* _WORK INSTRUCTIONS_
Work out how many lines of the listing hold the string "begin", then answer with that number and nothing else.

* _EXCERPTED DATA_
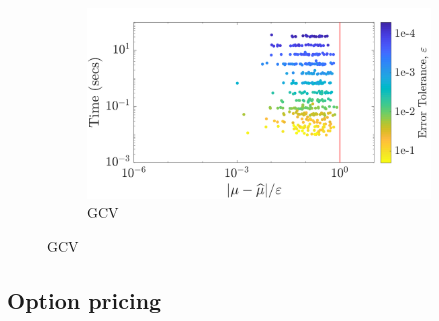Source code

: \documentclass[handout, 10pt,compress,xcolor={usenames,dvipsnames}]{beamer} %
\begin{document}
{\begin{figure}[htp]
\begin{subfigure}[b]{0.43\textwidth}
			\includegraphics[width=\textwidth]{"../figures/Sobol/Sobol_Keister_guaranteed_time_GCV__d4_r1_2019-Sep-1"}
			\caption{GCV}
		\end{subfigure}
	\end{figure}
}



\subsection{Option pricing}
\end{document}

* _RESULT_
3